* [Aim of the task] Without any images, write the listing below out word for word.

○ ○ ○

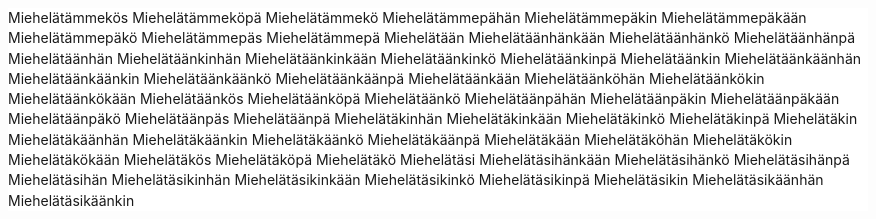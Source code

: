 Miehelätämmekös
Miehelätämmeköpä
Miehelätämmekö
Miehelätämmepähän
Miehelätämmepäkin
Miehelätämmepäkään
Miehelätämmepäkö
Miehelätämmepäs
Miehelätämmepä
Miehelätään
Miehelätäänhänkään
Miehelätäänhänkö
Miehelätäänhänpä
Miehelätäänhän
Miehelätäänkinhän
Miehelätäänkinkään
Miehelätäänkinkö
Miehelätäänkinpä
Miehelätäänkin
Miehelätäänkäänhän
Miehelätäänkäänkin
Miehelätäänkäänkö
Miehelätäänkäänpä
Miehelätäänkään
Miehelätäänköhän
Miehelätäänkökin
Miehelätäänkökään
Miehelätäänkös
Miehelätäänköpä
Miehelätäänkö
Miehelätäänpähän
Miehelätäänpäkin
Miehelätäänpäkään
Miehelätäänpäkö
Miehelätäänpäs
Miehelätäänpä
Miehelätäkinhän
Miehelätäkinkään
Miehelätäkinkö
Miehelätäkinpä
Miehelätäkin
Miehelätäkäänhän
Miehelätäkäänkin
Miehelätäkäänkö
Miehelätäkäänpä
Miehelätäkään
Miehelätäköhän
Miehelätäkökin
Miehelätäkökään
Miehelätäkös
Miehelätäköpä
Miehelätäkö
Miehelätäsi
Miehelätäsihänkään
Miehelätäsihänkö
Miehelätäsihänpä
Miehelätäsihän
Miehelätäsikinhän
Miehelätäsikinkään
Miehelätäsikinkö
Miehelätäsikinpä
Miehelätäsikin
Miehelätäsikäänhän
Miehelätäsikäänkin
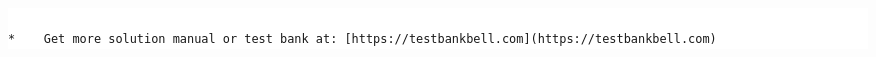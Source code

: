                                                                                                                                                                                                                                                                                                                                                     *    Get more solution manual or test bank at: [https://testbankbell.com](https://testbankbell.com)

○ ○ ○

* [Task output]
Source code

: Miehelätämmekös
Miehelätämmeköpä
Miehelätämmekö
Miehelätämmepähän
Miehelätämmepäkin
Miehelätämmepäkään
Miehelätämmepäkö
Miehelätämmepäs
Miehelätämmepä
Miehelätään
Miehelätäänhänkään
Miehelätäänhänkö
Miehelätäänhänpä
Miehelätäänhän
Miehelätäänkinhän
Miehelätäänkinkään
Miehelätäänkinkö
Miehelätäänkinpä
Miehelätäänkin
Miehelätäänkäänhän
Miehelätäänkäänkin
Miehelätäänkäänkö
Miehelätäänkäänpä
Miehelätäänkään
Miehelätäänköhän
Miehelätäänkökin
Miehelätäänkökään
Miehelätäänkös
Miehelätäänköpä
Miehelätäänkö
Miehelätäänpähän
Miehelätäänpäkin
Miehelätäänpäkään
Miehelätäänpäkö
Miehelätäänpäs
Miehelätäänpä
Miehelätäkinhän
Miehelätäkinkään
Miehelätäkinkö
Miehelätäkinpä
Miehelätäkin
Miehelätäkäänhän
Miehelätäkäänkin
Miehelätäkäänkö
Miehelätäkäänpä
Miehelätäkään
Miehelätäköhän
Miehelätäkökin
Miehelätäkökään
Miehelätäkös
Miehelätäköpä
Miehelätäkö
Miehelätäsi
Miehelätäsihänkään
Miehelätäsihänkö
Miehelätäsihänpä
Miehelätäsihän
Miehelätäsikinhän
Miehelätäsikinkään
Miehelätäsikinkö
Miehelätäsikinpä
Miehelätäsikin
Miehelätäsikäänhän
Miehelätäsikäänkin
Source code

:                                                                                                                                                                                                                                                                                                                                                     *    Get more solution manual or test bank at: [https://testbankbell.com](https://testbankbell.com)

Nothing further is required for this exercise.